[Rd] "simulate" does not include variability in parameter estimation

Fri Dec 27 05:14:03 CET 2019

Hello, All:

       The default "simulate" method for lm and glm seems to ignore the 
sampling variance of the parameter estimates;  see the trivial lm and 
glm examples below.  Both these examples estimate a mean with formula = 
x~1.  In both cases, the variance of the estimated mean is 1.

             * In the lm example with x0 = c(-1, 1), var(x0) = 2, and 
var(unlist(simulate(lm(x0~1), 10000, 1))) is 2.0064.  Shouldn't it be 3 
= var(mean(x0)) + var(x0) = (2/2) + 2?

             * In the glm example with x1=1, 
var(unlist(simulate(glm(x1~1, poisson), 10000, 1))) = 1.006. Shouldn't 
it be 2 = var(glm estimate of the mean) + var(simulated Poisson 
distribution) = 1 + 1?

       I'm asking, because I've recently written "simulate" methods for 
objects of class stats::glm and BMA::bic.glm, where my primary interest 
was simulating the predicted mean with "newdata".  I'm doing this, so I 
can get Monte Carlo prediction intervals.  My current code for 
"simulate.glm" and "simulate.bic.glm" are available in the development 
version of the "Ecfun" package on GitHub:

https://github.com/sbgraves237/Ecfun

       Comparing my new code with "stats:::simulate.lm" raises the 
following questions in my mind regarding "simulate" of a fit object:

             1.  Shouldn't "simulate" start by simulating the random 
variability in the estimated parameters?  I need that for my current 
application.  If a generic "simulate" function should NOT include this, 
what should we call something that does include this?  And how does the 
current stats:::simulate.lm behavior fit with this?

             2.  Shouldn't "simulate" of a model fit include an option 
for "newdata"?  I need that for my application.

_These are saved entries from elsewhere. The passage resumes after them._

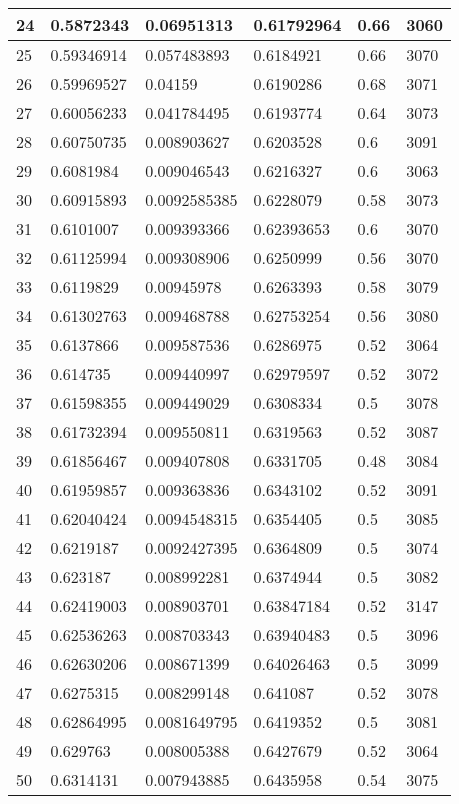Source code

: \begin{longtable}{|l|l|l|l|l|l|}
24 & 0.5872343 & 0.06951313 & 0.61792964 & 0.66 & 3060 \\ \hline 
25 & 0.59346914 & 0.057483893 & 0.6184921 & 0.66 & 3070 \\ \hline 
26 & 0.59969527 & 0.04159 & 0.6190286 & 0.68 & 3071 \\ \hline 
27 & 0.60056233 & 0.041784495 & 0.6193774 & 0.64 & 3073 \\ \hline 
28 & 0.60750735 & 0.008903627 & 0.6203528 & 0.6 & 3091 \\ \hline 
29 & 0.6081984 & 0.009046543 & 0.6216327 & 0.6 & 3063 \\ \hline 
30 & 0.60915893 & 0.0092585385 & 0.6228079 & 0.58 & 3073 \\ \hline 
31 & 0.6101007 & 0.009393366 & 0.62393653 & 0.6 & 3070 \\ \hline 
32 & 0.61125994 & 0.009308906 & 0.6250999 & 0.56 & 3070 \\ \hline 
33 & 0.6119829 & 0.00945978 & 0.6263393 & 0.58 & 3079 \\ \hline 
34 & 0.61302763 & 0.009468788 & 0.62753254 & 0.56 & 3080 \\ \hline 
35 & 0.6137866 & 0.009587536 & 0.6286975 & 0.52 & 3064 \\ \hline 
36 & 0.614735 & 0.009440997 & 0.62979597 & 0.52 & 3072 \\ \hline 
37 & 0.61598355 & 0.009449029 & 0.6308334 & 0.5 & 3078 \\ \hline 
38 & 0.61732394 & 0.009550811 & 0.6319563 & 0.52 & 3087 \\ \hline 
39 & 0.61856467 & 0.009407808 & 0.6331705 & 0.48 & 3084 \\ \hline 
40 & 0.61959857 & 0.009363836 & 0.6343102 & 0.52 & 3091 \\ \hline 
41 & 0.62040424 & 0.0094548315 & 0.6354405 & 0.5 & 3085 \\ \hline 
42 & 0.6219187 & 0.0092427395 & 0.6364809 & 0.5 & 3074 \\ \hline 
43 & 0.623187 & 0.008992281 & 0.6374944 & 0.5 & 3082 \\ \hline 
44 & 0.62419003 & 0.008903701 & 0.63847184 & 0.52 & 3147 \\ \hline 
45 & 0.62536263 & 0.008703343 & 0.63940483 & 0.5 & 3096 \\ \hline 
46 & 0.62630206 & 0.008671399 & 0.64026463 & 0.5 & 3099 \\ \hline 
47 & 0.6275315 & 0.008299148 & 0.641087 & 0.52 & 3078 \\ \hline 
48 & 0.62864995 & 0.0081649795 & 0.6419352 & 0.5 & 3081 \\ \hline 
49 & 0.629763 & 0.008005388 & 0.6427679 & 0.52 & 3064 \\ \hline 
50 & 0.6314131 & 0.007943885 & 0.6435958 & 0.54 & 3075 \\ \hline 
\end{longtable}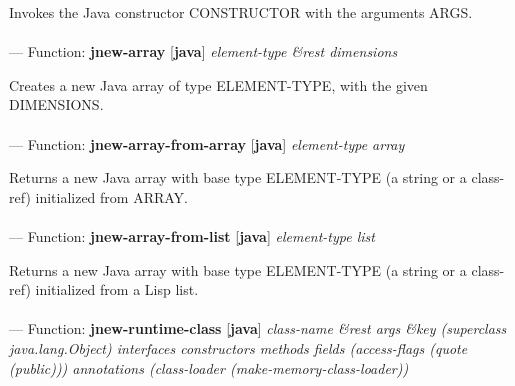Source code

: \begin{adjustwidth}{5em}{5em}
Invokes the Java constructor CONSTRUCTOR with the arguments ARGS.
\end{adjustwidth}

\paragraph{}
\label{JAVA:JNEW-ARRAY}
--- Function: \textbf{jnew-array} [\textbf{java}] \textit{element-type \&rest dimensions}

\begin{adjustwidth}{5em}{5em}
Creates a new Java array of type ELEMENT-TYPE, with the given DIMENSIONS.
\end{adjustwidth}

\paragraph{}
\label{JAVA:JNEW-ARRAY-FROM-ARRAY}
--- Function: \textbf{jnew-array-from-array} [\textbf{java}] \textit{element-type array}

\begin{adjustwidth}{5em}{5em}
Returns a new Java array with base type ELEMENT-TYPE (a string or a class-ref)
   initialized from ARRAY.
\end{adjustwidth}

\paragraph{}
\label{JAVA:JNEW-ARRAY-FROM-LIST}
--- Function: \textbf{jnew-array-from-list} [\textbf{java}] \textit{element-type list}

\begin{adjustwidth}{5em}{5em}
Returns a new Java array with base type ELEMENT-TYPE (a string or a class-ref)
   initialized from a Lisp list.
\end{adjustwidth}

\paragraph{}
\label{JAVA:JNEW-RUNTIME-CLASS}
--- Function: \textbf{jnew-runtime-class} [\textbf{java}] \textit{class-name \&rest args \&key (superclass java.lang.Object) interfaces constructors methods fields (access-flags (quote (public))) annotations (class-loader (make-memory-class-loader))}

             3.  By comparing with "predict.glm", I felt I needed an 
argument 'type = c("link", "response")'.  "predict.glm" has an argument 
'type = c("link", "response", "terms")'.  I didn't need "terms", so I 
didn't take the time to code that.  However, a general "simulate" 
function should probably include that.

             4.  My application involves assumed Poisson counts.  I need 
to simulate those as well.  If I combined those with "simulate.glm", 
what would I call them?  I can't use the word "response", because that's 
already used with a different meaning. Might "observations" be the 
appropriate term?

       What do you think?
       Thanks,
       Spencer Graves

 > x0 <- c(-1, 1)
 > var(x0)
[1] 2
 > fit0 <- lm(x0~1)
 > vcov(fit0)
             (Intercept)
(Intercept)           1
 > sim0 <- simulate(fit0, 10000, 1)
 > var(unlist(sim0))
[1] 2.006408
 > x1 <- 1
 > fit1 <- glm(x1~1, poisson)
 > coef(fit1)
  (Intercept)
4.676016e-11
 > exp(coef(fit1))
(Intercept)
           1
 > vcov(fit1)
             (Intercept)
(Intercept)   0.9999903
 > sim1 <- simulate(fit1, 10000, 1)
 > var(unlist(sim1))
[1] 1.00617
 > sessionInfo()
R version 3.6.2 (2019-12-12)
Platform: x86_64-apple-darwin15.6.0 (64-bit)
Running under: macOS Catalina 10.15.2

Matrix products: default
BLAS: 
/System/Library/Frameworks/Accelerate.framework/Versions/A/Frameworks/vecLib.framework/Versions/A/libBLAS.dylib
LAPACK: 
/Library/Frameworks/R.framework/Versions/3.6/Resources/lib/libRlapack.dylib

locale:
[1] en_US.UTF-8/en_US.UTF-8/en_US.UTF-8/C/en_US.UTF-8/en_US.UTF-8

attached base packages:
[1] stats     graphics  grDevices utils     datasets  methods base

loaded via a namespace (and not attached):
[1] compiler_3.6.2 tools_3.6.2